MyPOV on Oracle Adaptive Intelligent Apps
Adaptive Intelligent Offers is just the first release in a rollout of AI apps that will surely extend into next year and beyond. Constellation expect to see more CX capabilities over the summer and apps in other clouds announced by Oracle Open World in early October.
I like the fact that Oracle has incorporated controls and provisions for business rules in AI Offers so humans can tweak and otherwise override “smart” offers and recommendations, as required by business requirements. Marketing agreements, for example, might dictate that competing brands cannot be shown in the same promotion while overstocks or profitability requirements might need to sway cross-sell and up-sell objectives.
Oracle’s closest competitor on the AI front – specifically in the CX arena -- is Salesforce Einstein. Salesforce has already released 20 Einstein “features” and had another 25 planned for release this year.

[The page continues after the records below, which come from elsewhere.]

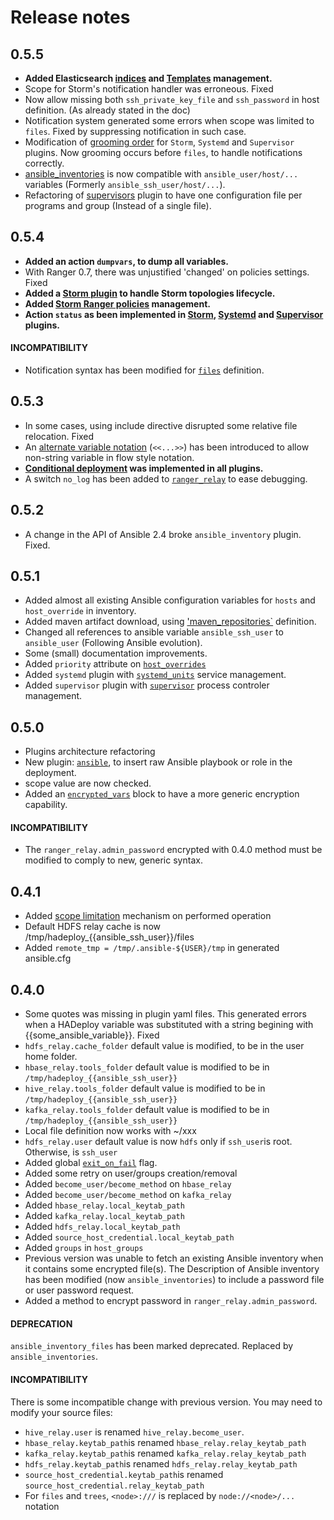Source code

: # Release notes

## 0.5.5

- **Added Elasticsearch [indices](../plugins_reference/elastic/elasticsearch_indices) and [Templates](../plugins_reference/elastic/elasticsearch_templates) management.**
- Scope for Storm's notification handler was erroneous. Fixed
- Now allow missing both `ssh_private_key_file` and `ssh_password` in host definition. (As already stated in the doc)
- Notification system generated some errors when scope was limited to `files`. Fixed by suppressing notification in such case.
- Modification of [grooming order](./execution_order/) for `Storm`, `Systemd` and `Supervisor` plugins. Now grooming occurs before `files`, to handle notifications correctly.
- [ansible_inventories](../plugins_reference/ansible_inventories/ansible_inventories/) is now compatible with `ansible_user/host/...` variables (Formerly `ansible_ssh_user/host/...`).
- Refactoring of [supervisors](../plugins_reference/supervisor/supervisors/) plugin to have one configuration file per programs and group (Instead of a single file).

## 0.5.4

- **Added an action `dumpvars`, to dump all variables.**
- With Ranger 0.7, there was unjustified 'changed' on policies settings. Fixed
- **Added a [Storm plugin](../plugins_reference/storm/storm_overview) to handle Storm topologies lifecycle.**
- **Added [Storm Ranger policies](../plugins_reference/ranger/storm_ranger_policies) management.**
- **Action `status` as been implemented in [Storm](../plugins_reference/storm/storm_overview#actions-stopstart-and-status), 
[Systemd](../plugins_reference/systemd/systemd_units#actions-stop-start-and-status) and [Supervisor](../plugins_reference/supervisor/supervisor_overview#actions-stop-start-and-status) plugins.**

#### INCOMPATIBILITY

- Notification syntax has been modified for [`files`](../plugins_reference/files/files) definition.

## 0.5.3

- In some cases, using include directive disrupted some relative file relocation. Fixed
- An [alternate variable notation](../plugins_reference/core/vars/#alternate-notation) (`<<...>>`) has been introduced to allow non-string variable in flow style notation.
- **[Conditional deployment](./conditional_deployment) was implemented in all plugins.**
- A switch `no_log` has been added to [`ranger_relay`](../plugins_reference/ranger/ranger_relay) to ease debugging.

## 0.5.2

- A change in the API of Ansible 2.4 broke `ansible_inventory` plugin. Fixed.

## 0.5.1

- Added almost all existing Ansible configuration variables for `hosts` and `host_override` in inventory.
- Added maven artifact download, using ['maven_repositories`](../plugins_reference/files/maven_repositories) definition.
- Changed all references to ansible variable `ansible_ssh_user` to `ansible_user` (Following Ansible evolution).
- Some (small) documentation improvements.
- Added `priority` attribute on [`host_overrides`](../plugins_reference/inventory/host_overrides)
- Added `systemd` plugin with [`systemd_units`](../plugins_reference/systemd/systemd_units) service management.
- Added `supervisor` plugin with [`supervisor`](../plugins_reference/supervisor/supervisor_overview) process controler management.

## 0.5.0

- Plugins architecture refactoring
- New plugin: [`ansible`](../plugins_reference/ansible/ansible_overview), to insert raw Ansible playbook or role in the deployment.
- scope value are now checked.
- Added an [`encrypted_vars`](../plugins_reference/core/encrypted_vars) block to have a more generic encryption capability.

#### INCOMPATIBILITY

- The `ranger_relay.admin_password` encrypted with 0.4.0 method must be modified to comply to new, generic syntax.

## 0.4.1

- Added [scope limitation](./altering_scope) mechanism on performed operation
- Default HDFS relay cache is now /tmp/hadeploy_{{ansible_ssh_user}}/files
- Added `remote_tmp = /tmp/.ansible-${USER}/tmp` in generated ansible.cfg

## 0.4.0

- Some quotes was missing in plugin yaml files. This generated errors when a HADeploy variable was substituted with a string begining with {{some_ansible_variable}}. Fixed
- `hdfs_relay.cache_folder` default value is modified, to be in the user home folder.
- `hbase_relay.tools_folder` default value is modified to be in `/tmp/hadeploy_{{ansible_ssh_user}}`
- `hive_relay.tools_folder` default value is modified to be in `/tmp/hadeploy_{{ansible_ssh_user}}`
- `kafka_relay.tools_folder` default value is modified to be in `/tmp/hadeploy_{{ansible_ssh_user}}`
- Local file definition now works with ~/xxx
- `hdfs_relay.user` default value is now `hdfs` only if `ssh_user`is root. Otherwise, is `ssh_user`
- Added global [`exit_on_fail`](../plugins_reference/inventory/exit_on_fail) flag.
- Added some retry on user/groups creation/removal
- Added `become_user/become_method` on `hbase_relay`
- Added `become_user/become_method` on `kafka_relay`
- Added `hbase_relay.local_keytab_path`
- Added `kafka_relay.local_keytab_path`
- Added `hdfs_relay.local_keytab_path`
- Added `source_host_credential.local_keytab_path`
- Added `groups` in `host_groups`
- Previous version was unable to fetch an existing Ansible inventory when it contains some encrypted file(s). 
The Description of Ansible inventory has been modified (now `ansible_inventories`) to include a password file or user password request.
- Added a method to encrypt password in `ranger_relay.admin_password`.   

#### DEPRECATION

`ansible_inventory_files` has been marked deprecated. Replaced by `ansible_inventories`.

#### INCOMPATIBILITY

There is some incompatible change with previous version. You may need to modify your source files:

* `hive_relay.user` is renamed `hive_relay.become_user`.
* `hbase_relay.keytab_path`is renamed `hbase_relay.relay_keytab_path`
* `kafka_relay.keytab_path`is renamed `kafka_relay.relay_keytab_path`
* `hdfs_relay.keytab_path`is renamed `hdfs_relay.relay_keytab_path`
* `source_host_credential.keytab_path`is renamed `source_host_credential.relay_keytab_path`
* For `files` and `trees`, `<node>:///` is replaced by `node://<node>/...` notation

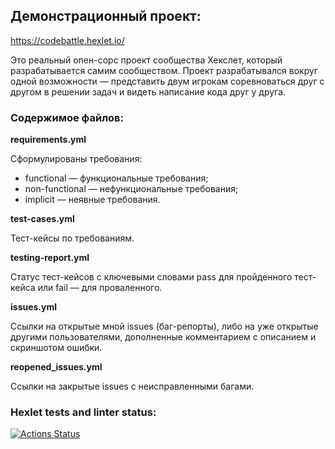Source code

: ## Демонстрационный проект:
https://codebattle.hexlet.io/

Это реальный опен-сорс проект сообщества Хекслет, который разрабатывается самим сообществом.
Проект разрабатывался вокруг одной возможности — представить двум игрокам соревноваться друг с другом в решении задач и видеть написание кода друг у друга.

### Содержимое файлов:

**requirements.yml**

Сформулированы требования:
* functional — функциональные требования;
* non-functional — нефункциональные требования;
* implicit — неявные требования.

**test-cases.yml**

Тест-кейсы по требованиям.

**testing-report.yml**

Статус тест-кейсов с ключевыми словами pass для пройденного тест-кейса или fail — для проваленного.

**issues.yml**

Ссылки на открытые мной issues (баг-репорты), либо на уже открытые другими пользователями, дополненные комментарием с описанием и скриншотом ошибки.

**reopened_issues.yml**

Ссылки на закрытые issues с неисправленными багами.


### Hexlet tests and linter status:
[![Actions Status](https://github.com/borizi/qa-engineer-project-85/workflows/hexlet-check/badge.svg)](https://github.com/borizi/qa-engineer-project-85/actions)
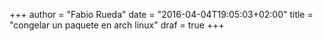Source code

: +++
author = "Fabio Rueda"
date = "2016-04-04T19:05:03+02:00"
title = "congelar un paquete en arch linux"
draf = true
+++
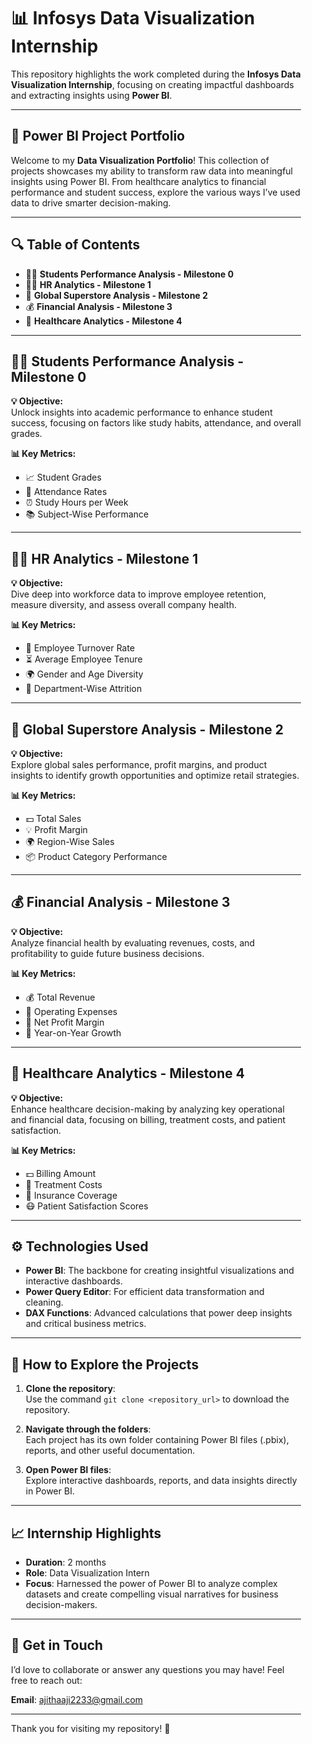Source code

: <div style="padding-left: 20px; padding-right: 20px;">

# 📊 Infosys Data Visualization Internship

This repository highlights the work completed during the **Infosys Data Visualization Internship**, focusing on creating impactful dashboards and extracting insights using **Power BI**.

---

## 🚀 Power BI Project Portfolio

Welcome to my **Data Visualization Portfolio**! This collection of projects showcases my ability to transform raw data into meaningful insights using Power BI. From healthcare analytics to financial performance and student success, explore the various ways I’ve used data to drive smarter decision-making.

---

## 🔍 Table of Contents

- 🧑‍🎓 **Students Performance Analysis - Milestone 0**
- 🧑‍💼 **HR Analytics - Milestone 1**
- 🛒 **Global Superstore Analysis - Milestone 2**
- 💰 **Financial Analysis - Milestone 3**
- 🏥 **Healthcare Analytics - Milestone 4**

---

## 🧑‍🎓 Students Performance Analysis - Milestone 0

**💡 Objective:**  
Unlock insights into academic performance to enhance student success, focusing on factors like study habits, attendance, and overall grades.

**📊 Key Metrics:**
- 📈 Student Grades
- 📅 Attendance Rates
- ⏰ Study Hours per Week
- 📚 Subject-Wise Performance

---

## 🧑‍💼 HR Analytics - Milestone 1

**💡 Objective:**  
Dive deep into workforce data to improve employee retention, measure diversity, and assess overall company health.

**📊 Key Metrics:**
- 🔄 Employee Turnover Rate
- ⏳ Average Employee Tenure
- 🌍 Gender and Age Diversity
- 🏢 Department-Wise Attrition

---

## 🛒 Global Superstore Analysis - Milestone 2

**💡 Objective:**  
Explore global sales performance, profit margins, and product insights to identify growth opportunities and optimize retail strategies.

**📊 Key Metrics:**
- 💵 Total Sales
- 💡 Profit Margin
- 🌍 Region-Wise Sales
- 📦 Product Category Performance

---

## 💰 Financial Analysis - Milestone 3

**💡 Objective:**  
Analyze financial health by evaluating revenues, costs, and profitability to guide future business decisions.

**📊 Key Metrics:**
- 💰 Total Revenue
- 💸 Operating Expenses
- 🏦 Net Profit Margin
- 📅 Year-on-Year Growth

---

## 🏥 Healthcare Analytics - Milestone 4

**💡 Objective:**  
Enhance healthcare decision-making by analyzing key operational and financial data, focusing on billing, treatment costs, and patient satisfaction.

**📊 Key Metrics:**
- 💵 Billing Amount
- 💉 Treatment Costs
- 🏥 Insurance Coverage
- 😷 Patient Satisfaction Scores

---

## ⚙️ Technologies Used

- **Power BI**: The backbone for creating insightful visualizations and interactive dashboards.
- **Power Query Editor**: For efficient data transformation and cleaning.
- **DAX Functions**: Advanced calculations that power deep insights and critical business metrics.

---

## 🚀 How to Explore the Projects

1. **Clone the repository**:  
   Use the command `git clone <repository_url>` to download the repository.
   
2. **Navigate through the folders**:  
   Each project has its own folder containing Power BI files (.pbix), reports, and other useful documentation.
   
3. **Open Power BI files**:  
   Explore interactive dashboards, reports, and data insights directly in Power BI.

---

## 📈 Internship Highlights

- **Duration**: 2 months
- **Role**: Data Visualization Intern
- **Focus**: Harnessed the power of Power BI to analyze complex datasets and create compelling visual narratives for business decision-makers.

---

## 📩 Get in Touch

I’d love to collaborate or answer any questions you may have! Feel free to reach out:

**Email**: [ajithaaji2233@gmail.com](mailto:ajithaaji2233@gmail.com)  


---

Thank you for visiting my repository! 🚀

</div>
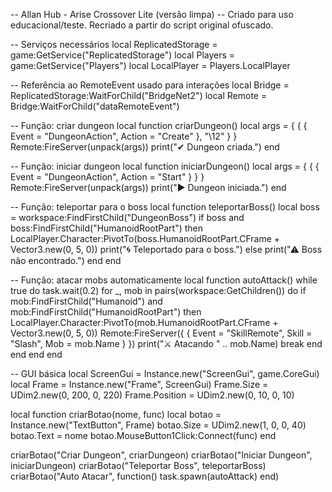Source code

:-- Allan Hub - Arise Crossover Lite (versão limpa)
-- Criado para uso educacional/teste. Recriado a partir do script original ofuscado.

-- Serviços necessários
local ReplicatedStorage = game:GetService("ReplicatedStorage")
local Players = game:GetService("Players")
local LocalPlayer = Players.LocalPlayer

-- Referência ao RemoteEvent usado para interações
local Bridge = ReplicatedStorage:WaitForChild("BridgeNet2")
local Remote = Bridge:WaitForChild("dataRemoteEvent")

-- Função: criar dungeon
local function criarDungeon()
    local args = {
        {
            {
                Event = "DungeonAction",
                Action = "Create"
            },
            "\12"
        }
    }
    Remote:FireServer(unpack(args))
    print("✔ Dungeon criada.")
end

-- Função: iniciar dungeon
local function iniciarDungeon()
    local args = {
        {
            {
                Event = "DungeonAction",
                Action = "Start"
            }
        }
    }
    Remote:FireServer(unpack(args))
    print("▶ Dungeon iniciada.")
end

-- Função: teleportar para o boss
local function teleportarBoss()
    local boss = workspace:FindFirstChild("DungeonBoss")
    if boss and boss:FindFirstChild("HumanoidRootPart") then
        LocalPlayer.Character:PivotTo(boss.HumanoidRootPart.CFrame + Vector3.new(0, 5, 0))
        print("🌀 Teleportado para o boss.")
    else
        print("⚠ Boss não encontrado.")
    end
end

-- Função: atacar mobs automaticamente
local function autoAttack()
    while true do
        task.wait(0.2)
        for _, mob in pairs(workspace:GetChildren()) do
            if mob:FindFirstChild("Humanoid") and mob:FindFirstChild("HumanoidRootPart") then
                LocalPlayer.Character:PivotTo(mob.HumanoidRootPart.CFrame + Vector3.new(0, 5, 0))
                Remote:FireServer({
                    {
                        Event = "SkillRemote",
                        Skill = "Slash",
                        Mob = mob.Name
                    }
                })
                print("⚔ Atacando " .. mob.Name)
                break
            end
        end
    end
end

-- GUI básica
local ScreenGui = Instance.new("ScreenGui", game.CoreGui)
local Frame = Instance.new("Frame", ScreenGui)
Frame.Size = UDim2.new(0, 200, 0, 220)
Frame.Position = UDim2.new(0, 10, 0, 10)

local function criarBotao(nome, func)
    local botao = Instance.new("TextButton", Frame)
    botao.Size = UDim2.new(1, 0, 0, 40)
    botao.Text = nome
    botao.MouseButton1Click:Connect(func)
end

criarBotao("Criar Dungeon", criarDungeon)
criarBotao("Iniciar Dungeon", iniciarDungeon)
criarBotao("Teleportar Boss", teleportarBoss)
criarBotao("Auto Atacar", function()
    task.spawn(autoAttack)
end)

The features are focused and are not akin to Oracle’s more expansive AI apps. For example, Marketing Cloud Einstein includes a Predictive Content & Product Recommendation feature while the Commerce Cloud has separate Product Recommendation and Predictive Email features. (The complete list of Einstein features is detailed in my Inside Salesforce Einstein Artificial Intelligence report).
Oracle Adaptive Intelligent Apps include multiple capabilities that roughly compare with Einstein features. The Oracle AI App for CX, for example, will eventually include at least 16 capabilities, as shown in the slide above. In the Marketing and Digital category, for example, there’s Intelligent Message and Personalized Open-Time Content. In the Commerce category there’s Personalized Product Recommendations. It’s easy to spot similar capabilities in each CX portfolio, but keep in mind that Oracle also plans to apply AI to the ERP, HCM and SCM arenas.
Who will win the great AI war? We have yet to hear in-depth customer testimonials from either Adaptive Intelligent App or Einstein customers who have really put the offerings to the test. Also keep in mind that you can’t subscribe to either Adaptive Intelligent Apps or Einstein independently; they’re both optional add-on services to underlying application clouds. We’ve all heard examples of the tail wagging the dog, but it remains to be seen whether smarter AI capabilities will lead customers to choose or switch to different core application clouds.